Below are some records; find each line that carries the word "deserialization" and copy it.

PROVIDED DATA >>
☆ ☆ ☆ ☆

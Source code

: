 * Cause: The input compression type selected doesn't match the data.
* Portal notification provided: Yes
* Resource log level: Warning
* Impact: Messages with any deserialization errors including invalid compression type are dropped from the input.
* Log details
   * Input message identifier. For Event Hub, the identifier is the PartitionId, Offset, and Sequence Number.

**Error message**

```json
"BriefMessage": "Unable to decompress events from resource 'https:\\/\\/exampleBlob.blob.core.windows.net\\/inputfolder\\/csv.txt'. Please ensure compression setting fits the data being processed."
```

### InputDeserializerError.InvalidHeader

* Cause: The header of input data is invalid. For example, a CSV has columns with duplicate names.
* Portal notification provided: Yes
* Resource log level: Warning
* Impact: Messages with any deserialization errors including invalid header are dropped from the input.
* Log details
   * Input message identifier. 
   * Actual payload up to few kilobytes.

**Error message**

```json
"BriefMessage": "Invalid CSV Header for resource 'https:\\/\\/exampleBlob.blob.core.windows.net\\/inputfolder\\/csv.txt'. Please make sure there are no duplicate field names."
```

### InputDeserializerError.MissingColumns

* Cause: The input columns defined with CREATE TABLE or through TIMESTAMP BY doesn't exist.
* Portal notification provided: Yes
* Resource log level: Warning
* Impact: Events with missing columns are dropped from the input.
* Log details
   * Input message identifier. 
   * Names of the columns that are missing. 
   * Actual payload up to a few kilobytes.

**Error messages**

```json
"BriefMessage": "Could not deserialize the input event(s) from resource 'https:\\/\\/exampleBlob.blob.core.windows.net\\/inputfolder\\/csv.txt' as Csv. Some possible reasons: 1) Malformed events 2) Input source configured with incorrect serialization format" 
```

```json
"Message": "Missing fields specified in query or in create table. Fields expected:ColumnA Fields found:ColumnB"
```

☆ ☆ ☆ ☆

WRITTEN SOLUTION >>
* Impact: Messages with any deserialization errors including invalid compression type are dropped from the input.
* Impact: Messages with any deserialization errors including invalid header are dropped from the input.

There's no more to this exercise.